The design of the startup reactor looks like a polygon of segmented tubes, each decorated with engravings that resemble lines on a topographic map. But the lines are not fried; Instead, they delimit super conductive magnets (HTS) at high temperature that define the original contours of plasma inside.
“I really wanted to simplify them at the bare minimum,” Volpe at Techcrunch told Volpe.
The first simplification – the segmented tubes – was inspired by his superior research using Wendelstein 7 -As, an experimental stellarator.
“When you look at this from the top, you somehow recognize a pentagonal form,” he said. “So I thought, why don’t we push this to the limit. Let’s literally make cylinders – not approximate cylinders, but real cylinders. »»
Other reactor conceptions use cylinders, but they tend to shape plasma in the shape of a donut, not the radical curves that define a stellarator. To give its design the necessary twists and turns, Volpe relied on the work of a Spanish colleague, who printed 3D a scaffolding to guide cheap and flexible cables in the form of a stellar. The cables were much easier to make than the complex magnets of most stellar, but the 3D printing part was not entirely as marketable.
Volpe simplified the idea. Rather than reproducing the complexity of the plasma in three -dimensional magnets, he flattened them. The renaissance design tubes will be covered with large HTS magnet leaves. In this coating, a laser will graze a series of thin and winding lines that surround the tube. These lines will separate a magnet from the next.
At the points where the superconductive stripes are wider, the magnetic field will be stronger. They will grow stronger against plasma in the tube. When the material is thinner, the magnetic field will be lower, allowing the plasma to inflate. The exact shape of the plasma will be determined by advanced computer simulations.

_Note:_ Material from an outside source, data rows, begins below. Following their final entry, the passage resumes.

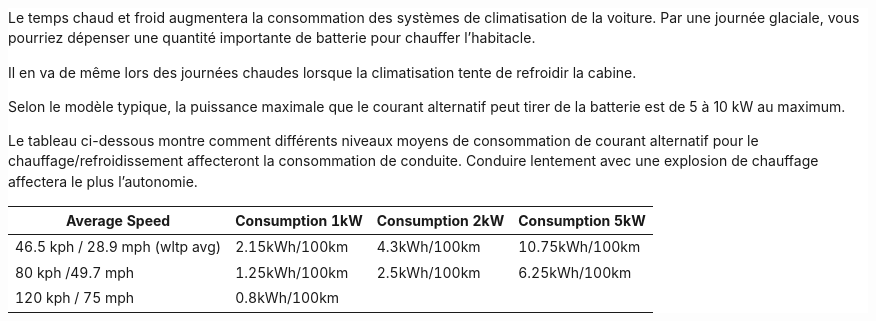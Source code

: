 Le temps chaud et froid augmentera la consommation des systèmes de climatisation de la voiture.
Par une journée glaciale, vous pourriez dépenser une quantité importante de batterie pour chauffer l’habitacle.

Il en va de même lors des journées chaudes lorsque la climatisation tente de refroidir la cabine.

Selon le modèle typique, la puissance maximale que le courant alternatif peut tirer de la batterie est de 5 à 10 kW au maximum.

Le tableau ci-dessous montre comment différents niveaux moyens de consommation de courant alternatif pour le chauffage/refroidissement affecteront la consommation de conduite. Conduire lentement avec une explosion de chauffage affectera le plus l’autonomie.

<table class="table table-striped border">
    <thead>
        <tr>
            <th>
                Average Speed
            </th>
            <th>
                Consumption 1kW
            </th>
            <th>
                Consumption 2kW
            </th>
            <th>
                Consumption 5kW
            </th>
        </tr>
    </thead>
    <tbody>
        <tr>
            <td>
                46.5 kph / 28.9 mph (wltp avg)
            </td>
            <td>
                2.15kWh/100km
            </td>
            <td>
                4.3kWh/100km
            </td>
            <td>
                10.75kWh/100km
            </td>
        </tr>
         <tr>
            <td>
                80 kph /49.7 mph
            </td>
            <td>
                1.25kWh/100km
            </td>
            <td>
                2.5kWh/100km
            </td>
            <td>
                6.25kWh/100km
            </td>
        </tr>
          <tr>
            <td>
                120 kph / 75 mph
            </td>
            <td>
                0.8kWh/100km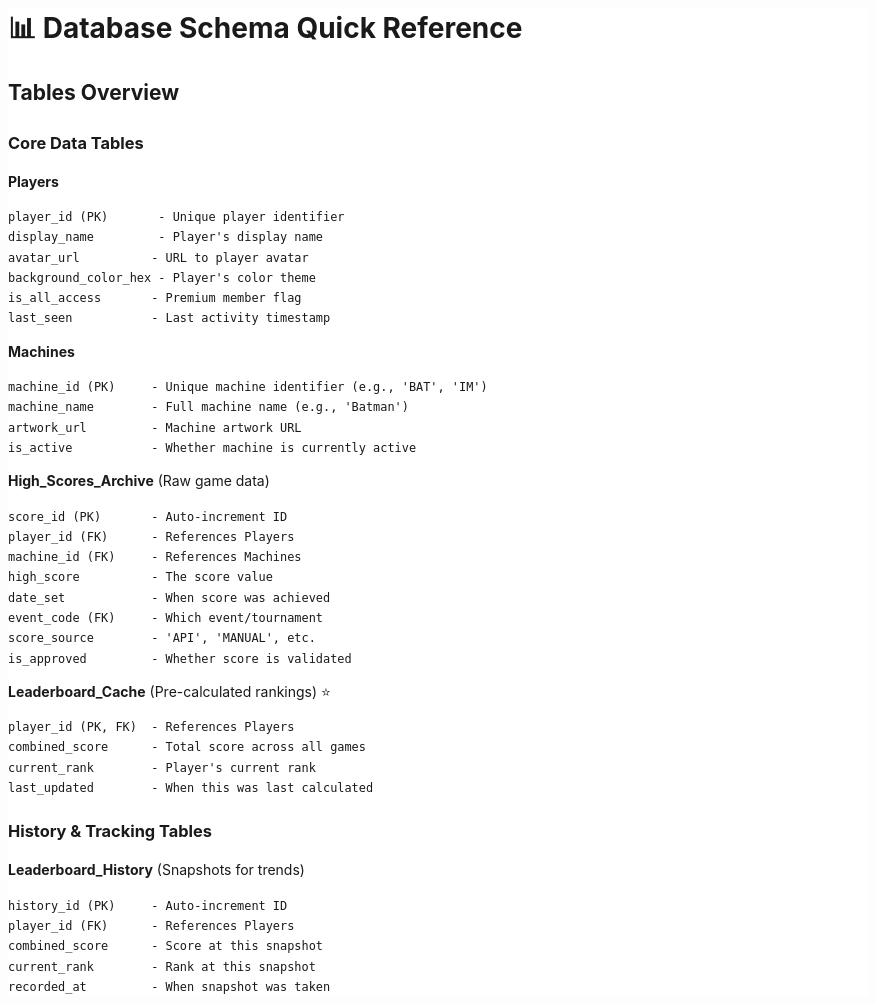 # 📊 Database Schema Quick Reference

## Tables Overview

### Core Data Tables

**Players**
```
player_id (PK)       - Unique player identifier
display_name         - Player's display name
avatar_url          - URL to player avatar
background_color_hex - Player's color theme
is_all_access       - Premium member flag
last_seen           - Last activity timestamp
```

**Machines**
```
machine_id (PK)     - Unique machine identifier (e.g., 'BAT', 'IM')
machine_name        - Full machine name (e.g., 'Batman')
artwork_url         - Machine artwork URL
is_active           - Whether machine is currently active
```

**High_Scores_Archive** (Raw game data)
```
score_id (PK)       - Auto-increment ID
player_id (FK)      - References Players
machine_id (FK)     - References Machines
high_score          - The score value
date_set            - When score was achieved
event_code (FK)     - Which event/tournament
score_source        - 'API', 'MANUAL', etc.
is_approved         - Whether score is validated
```

**Leaderboard_Cache** (Pre-calculated rankings) ⭐
```
player_id (PK, FK)  - References Players
combined_score      - Total score across all games
current_rank        - Player's current rank
last_updated        - When this was last calculated
```

### History & Tracking Tables

**Leaderboard_History** (Snapshots for trends)
```
history_id (PK)     - Auto-increment ID
player_id (FK)      - References Players
combined_score      - Score at this snapshot
current_rank        - Rank at this snapshot
recorded_at         - When snapshot was taken
```
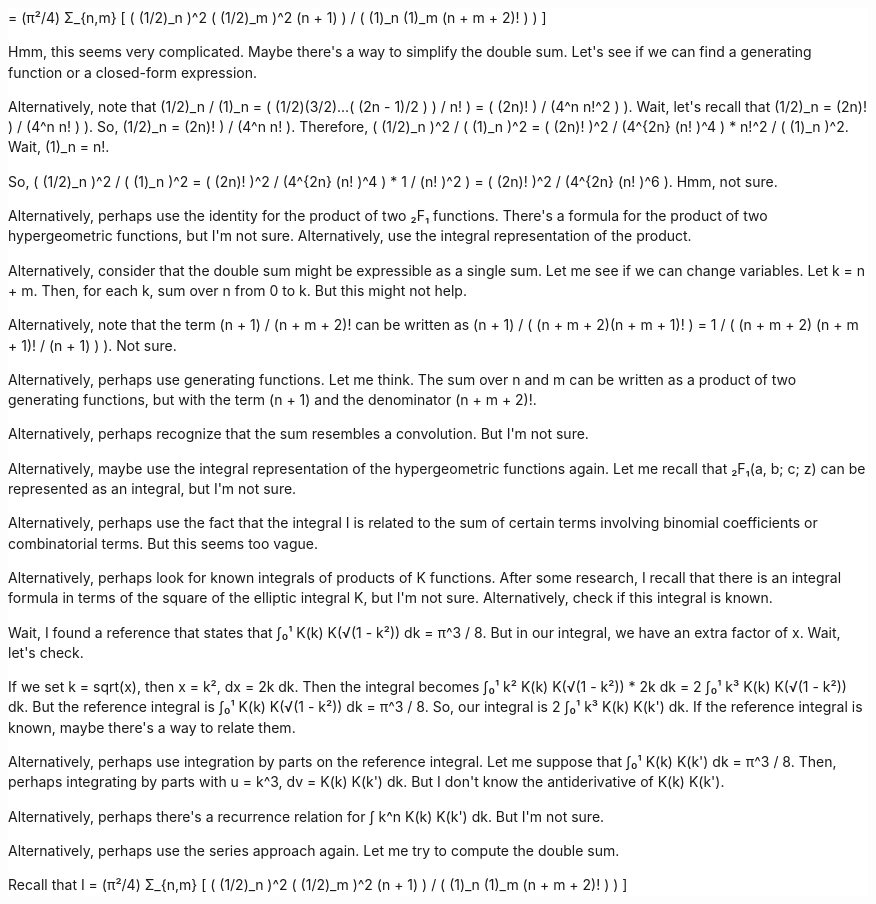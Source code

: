 = (π²/4) Σ_{n,m} [ ( (1/2)_n )^2 ( (1/2)_m )^2 (n + 1) ) / ( (1)_n (1)_m (n + m + 2)! ) ) ]

Hmm, this seems very complicated. Maybe there's a way to simplify the double sum. Let's see if we can find a generating function or a closed-form expression.

Alternatively, note that (1/2)_n / (1)_n = ( (1/2)(3/2)...( (2n - 1)/2 ) ) / n! ) = ( (2n)! ) / (4^n n!^2 ) ). Wait, let's recall that (1/2)_n = (2n)! ) / (4^n n! ) ). So, (1/2)_n = (2n)! ) / (4^n n! ). Therefore, ( (1/2)_n )^2 / ( (1)_n )^2 = ( (2n)! )^2 / (4^{2n} (n! )^4 ) * n!^2 / ( (1)_n )^2. Wait, (1)_n = n!.

So, ( (1/2)_n )^2 / ( (1)_n )^2 = ( (2n)! )^2 / (4^{2n} (n! )^4 ) * 1 / (n! )^2 ) = ( (2n)! )^2 / (4^{2n} (n! )^6 ). Hmm, not sure.

Alternatively, perhaps use the identity for the product of two ₂F₁ functions. There's a formula for the product of two hypergeometric functions, but I'm not sure. Alternatively, use the integral representation of the product.

Alternatively, consider that the double sum might be expressible as a single sum. Let me see if we can change variables. Let k = n + m. Then, for each k, sum over n from 0 to k. But this might not help.

Alternatively, note that the term (n + 1) / (n + m + 2)! can be written as (n + 1) / ( (n + m + 2)(n + m + 1)! ) = 1 / ( (n + m + 2) (n + m + 1)! / (n + 1) ) ). Not sure.

Alternatively, perhaps use generating functions. Let me think. The sum over n and m can be written as a product of two generating functions, but with the term (n + 1) and the denominator (n + m + 2)!.

Alternatively, perhaps recognize that the sum resembles a convolution. But I'm not sure.

Alternatively, maybe use the integral representation of the hypergeometric functions again. Let me recall that ₂F₁(a, b; c; z) can be represented as an integral, but I'm not sure.

Alternatively, perhaps use the fact that the integral I is related to the sum of certain terms involving binomial coefficients or combinatorial terms. But this seems too vague.

Alternatively, perhaps look for known integrals of products of K functions. After some research, I recall that there is an integral formula in terms of the square of the elliptic integral K, but I'm not sure. Alternatively, check if this integral is known.

Wait, I found a reference that states that ∫₀¹ K(k) K(√(1 - k²)) dk = π^3 / 8. But in our integral, we have an extra factor of x. Wait, let's check.

If we set k = sqrt(x), then x = k², dx = 2k dk. Then the integral becomes ∫₀¹ k² K(k) K(√(1 - k²)) * 2k dk = 2 ∫₀¹ k³ K(k) K(√(1 - k²)) dk. But the reference integral is ∫₀¹ K(k) K(√(1 - k²)) dk = π^3 / 8. So, our integral is 2 ∫₀¹ k³ K(k) K(k') dk. If the reference integral is known, maybe there's a way to relate them.

Alternatively, perhaps use integration by parts on the reference integral. Let me suppose that ∫₀¹ K(k) K(k') dk = π^3 / 8. Then, perhaps integrating by parts with u = k^3, dv = K(k) K(k') dk. But I don't know the antiderivative of K(k) K(k').

Alternatively, perhaps there's a recurrence relation for ∫ k^n K(k) K(k') dk. But I'm not sure.

Alternatively, perhaps use the series approach again. Let me try to compute the double sum.

Recall that I = (π²/4) Σ_{n,m} [ ( (1/2)_n )^2 ( (1/2)_m )^2 (n + 1) ) / ( (1)_n (1)_m (n + m + 2)! ) ) ]
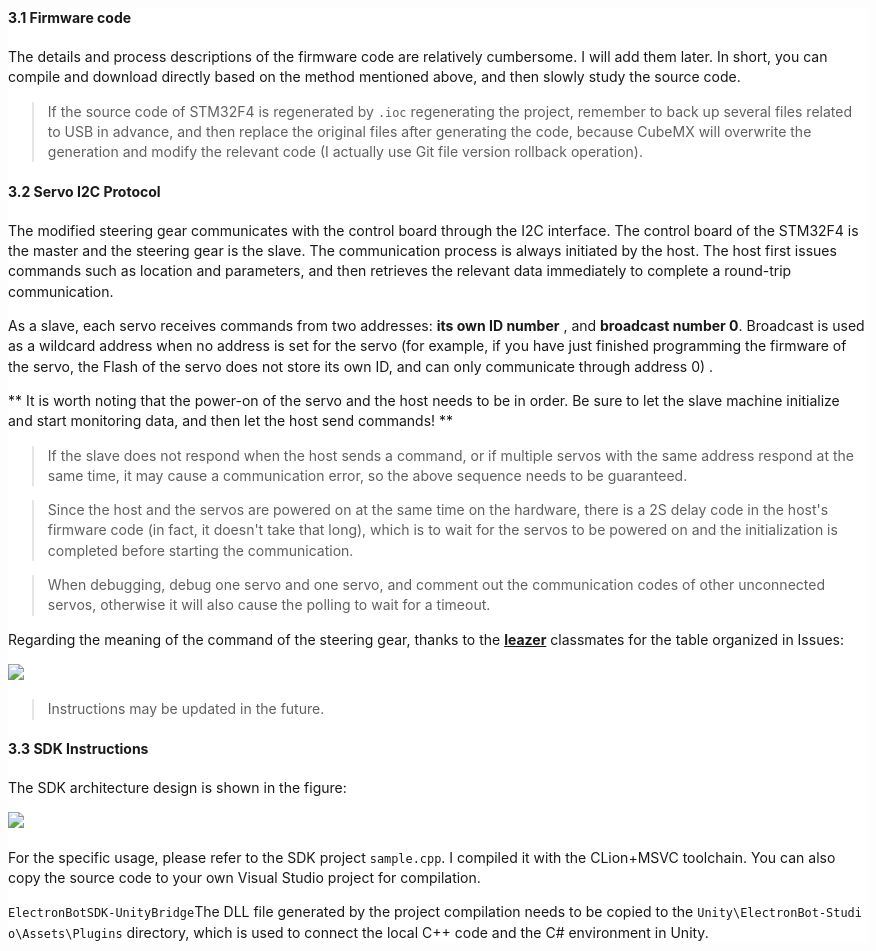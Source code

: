 #### 3.1 Firmware code

The details and process descriptions of the firmware code are relatively cumbersome. I will add them later. In short, you can compile and download directly based on the method mentioned above, and then slowly study the source code.

> If the source code of STM32F4 is regenerated by `.ioc` regenerating the project, remember to back up several files related to USB in advance, and then replace the original files after generating the code, because CubeMX will overwrite the generation and modify the relevant code (I actually use Git file version rollback operation).

#### 3.2 Servo I2C Protocol

The modified steering gear communicates with the control board through the I2C interface. The control board of the STM32F4 is the master and the steering gear is the slave. The communication process is always initiated by the host. The host first issues commands such as location and parameters, and then retrieves the relevant data immediately to complete a round-trip communication.

As a slave, each servo receives commands from two addresses: **its own ID number** , and **broadcast number 0**. Broadcast is used as a wildcard address when no address is set for the servo (for example, if you have just finished programming the firmware of the servo, the Flash of the servo does not store its own ID, and can only communicate through address 0) .

** It is worth noting that the power-on of the servo and the host needs to be in order. Be sure to let the slave machine initialize and start monitoring data, and then let the host send commands! **

> If the slave does not respond when the host sends a command, or if multiple servos with the same address respond at the same time, it may cause a communication error, so the above sequence needs to be guaranteed.

> Since the host and the servos are powered on at the same time on the hardware, there is a 2S delay code in the host's firmware code (in fact, it doesn't take that long), which is to wait for the servos to be powered on and the initialization is completed before starting the communication.

> When debugging, debug one servo and one servo, and comment out the communication codes of other unconnected servos, otherwise it will also cause the polling to wait for a timeout.

Regarding the meaning of the command of the steering gear, thanks to the **[leazer](https://github.com/leazer)** classmates for the table organized in Issues:

![](https://pengzhihui-markdown.oss-cn-shanghai.aliyuncs.com/img/20220322010150.png)

> Instructions may be updated in the future.

#### 3.3 SDK Instructions

The SDK architecture design is shown in the figure:

![](/5.Docs/Images/robot7.jpg)

For the specific usage, please refer to the SDK project `sample.cpp`. I compiled it with the CLion+MSVC toolchain. You can also copy the source code to your own Visual Studio project for compilation.

`ElectronBotSDK-UnityBridge`The DLL file generated by the project compilation needs to be copied to the `Unity\ElectronBot-Studio\Assets\Plugins` directory, which is used to connect the local C++ code and the C# environment in Unity.
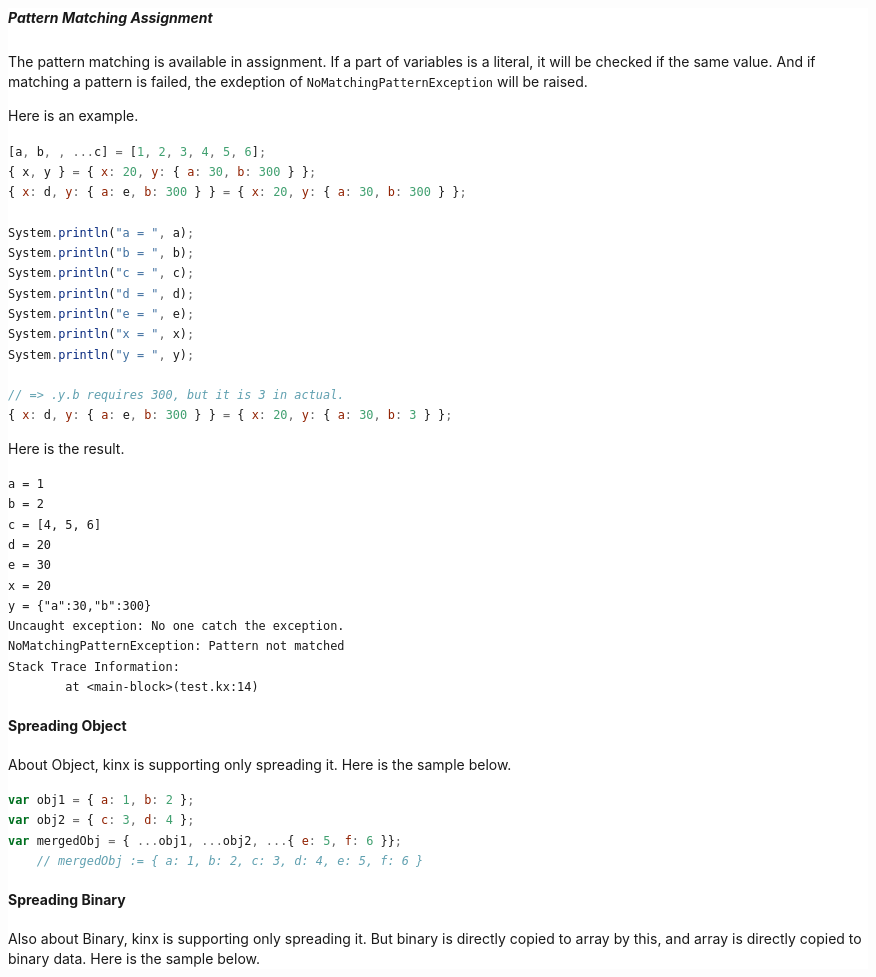 ##### Pattern Matching Assignment

The pattern matching is available in assignment.
If a part of variables is a literal, it will be checked if the same value.
And if matching a pattern is failed, the exdeption of `NoMatchingPatternException` will be raised.

Here is an example.

```javascript
[a, b, , ...c] = [1, 2, 3, 4, 5, 6];
{ x, y } = { x: 20, y: { a: 30, b: 300 } };
{ x: d, y: { a: e, b: 300 } } = { x: 20, y: { a: 30, b: 300 } };

System.println("a = ", a);
System.println("b = ", b);
System.println("c = ", c);
System.println("d = ", d);
System.println("e = ", e);
System.println("x = ", x);
System.println("y = ", y);

// => .y.b requires 300, but it is 3 in actual.
{ x: d, y: { a: e, b: 300 } } = { x: 20, y: { a: 30, b: 3 } };
```

Here is the result.

```
a = 1
b = 2
c = [4, 5, 6]
d = 20
e = 30
x = 20
y = {"a":30,"b":300}
Uncaught exception: No one catch the exception.
NoMatchingPatternException: Pattern not matched
Stack Trace Information:
        at <main-block>(test.kx:14)
```

#### Spreading Object

About Object, kinx is supporting only spreading it.
Here is the sample below.

```javascript
var obj1 = { a: 1, b: 2 };
var obj2 = { c: 3, d: 4 };
var mergedObj = { ...obj1, ...obj2, ...{ e: 5, f: 6 }};
    // mergedObj := { a: 1, b: 2, c: 3, d: 4, e: 5, f: 6 }
```

#### Spreading Binary

Also about Binary, kinx is supporting only spreading it.
But binary is directly copied to array by this,
and array is directly copied to binary data.
Here is the sample below.
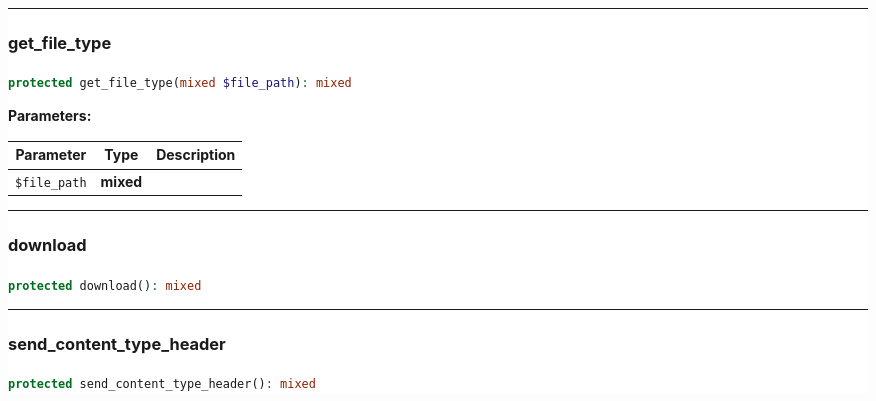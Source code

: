 










***

### get_file_type



```php
protected get_file_type(mixed $file_path): mixed
```








**Parameters:**

| Parameter | Type | Description |
|-----------|------|-------------|
| `$file_path` | **mixed** |  |





***

### download



```php
protected download(): mixed
```












***

### send_content_type_header



```php
protected send_content_type_header(): mixed
```




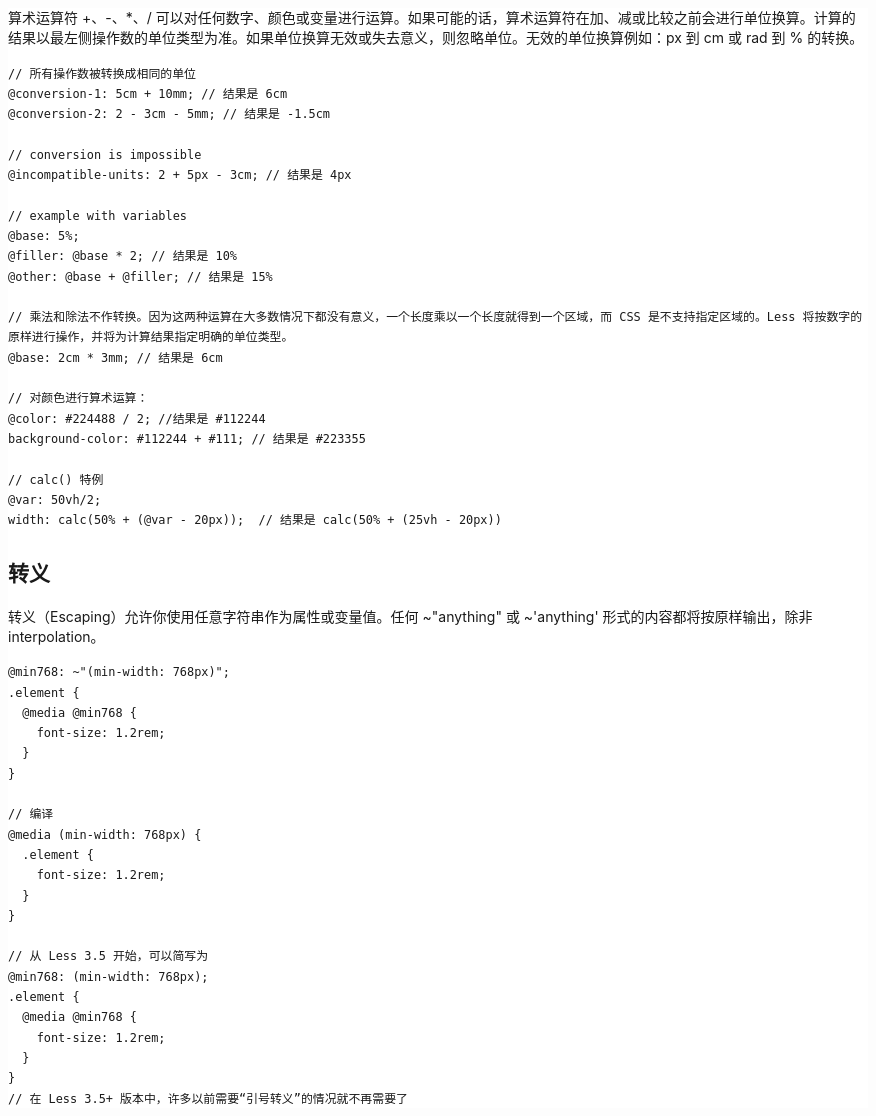 算术运算符 +、-、*、/ 可以对任何数字、颜色或变量进行运算。如果可能的话，算术运算符在加、减或比较之前会进行单位换算。计算的结果以最左侧操作数的单位类型为准。如果单位换算无效或失去意义，则忽略单位。无效的单位换算例如：px 到 cm 或 rad 到 % 的转换。

```less
// 所有操作数被转换成相同的单位
@conversion-1: 5cm + 10mm; // 结果是 6cm
@conversion-2: 2 - 3cm - 5mm; // 结果是 -1.5cm

// conversion is impossible
@incompatible-units: 2 + 5px - 3cm; // 结果是 4px

// example with variables
@base: 5%;
@filler: @base * 2; // 结果是 10%
@other: @base + @filler; // 结果是 15%

// 乘法和除法不作转换。因为这两种运算在大多数情况下都没有意义，一个长度乘以一个长度就得到一个区域，而 CSS 是不支持指定区域的。Less 将按数字的原样进行操作，并将为计算结果指定明确的单位类型。
@base: 2cm * 3mm; // 结果是 6cm

// 对颜色进行算术运算：
@color: #224488 / 2; //结果是 #112244
background-color: #112244 + #111; // 结果是 #223355

// calc() 特例
@var: 50vh/2;
width: calc(50% + (@var - 20px));  // 结果是 calc(50% + (25vh - 20px))
```

## 转义

转义（Escaping）允许你使用任意字符串作为属性或变量值。任何 ~"anything" 或 ~'anything' 形式的内容都将按原样输出，除非 interpolation。

```less
@min768: ~"(min-width: 768px)";
.element {
  @media @min768 {
    font-size: 1.2rem;
  }
}

// 编译
@media (min-width: 768px) {
  .element {
    font-size: 1.2rem;
  }
}

// 从 Less 3.5 开始，可以简写为
@min768: (min-width: 768px);
.element {
  @media @min768 {
    font-size: 1.2rem;
  }
}
// 在 Less 3.5+ 版本中，许多以前需要“引号转义”的情况就不再需要了
```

To protect the tubes from neutrons that come out of the fusion reaction, the Renaissance will bathe the interior with liquid lithium. To ensure that the liquid flows against the wall and does not flow on the plasma, the company applies an electric current to liquid metal, which gives it a magnetic field which will attract it towards powerful magnets outside the tubes. Suspended in the liquid, the small spheres containing molten lead absorb part of the neutron bombing. The liquid cover will also make a triple service by reproducing more fuel for the reactor and transferring heat to steam turbines.
Magnetic carpet
Volpe said the Renaissance is on the right track to produce large HTS “carpet” in the coming months. A demonstrator, which will integrate the tubular HTS magnets and the liquid lithium walls, should be ready by the end of 2026. Volpe hopes that the startup can build a complete stellarator in the early 2030s, a chronology similar to other fusion startups.
Volpe hopes that the demonstrator will prove that the concept is superior to the sum of its parts, each of which was promising by themselves, but could open the way to a cheaper fusion reactor. “You connect the points. This is the essence of inspiration, ”said Volpe.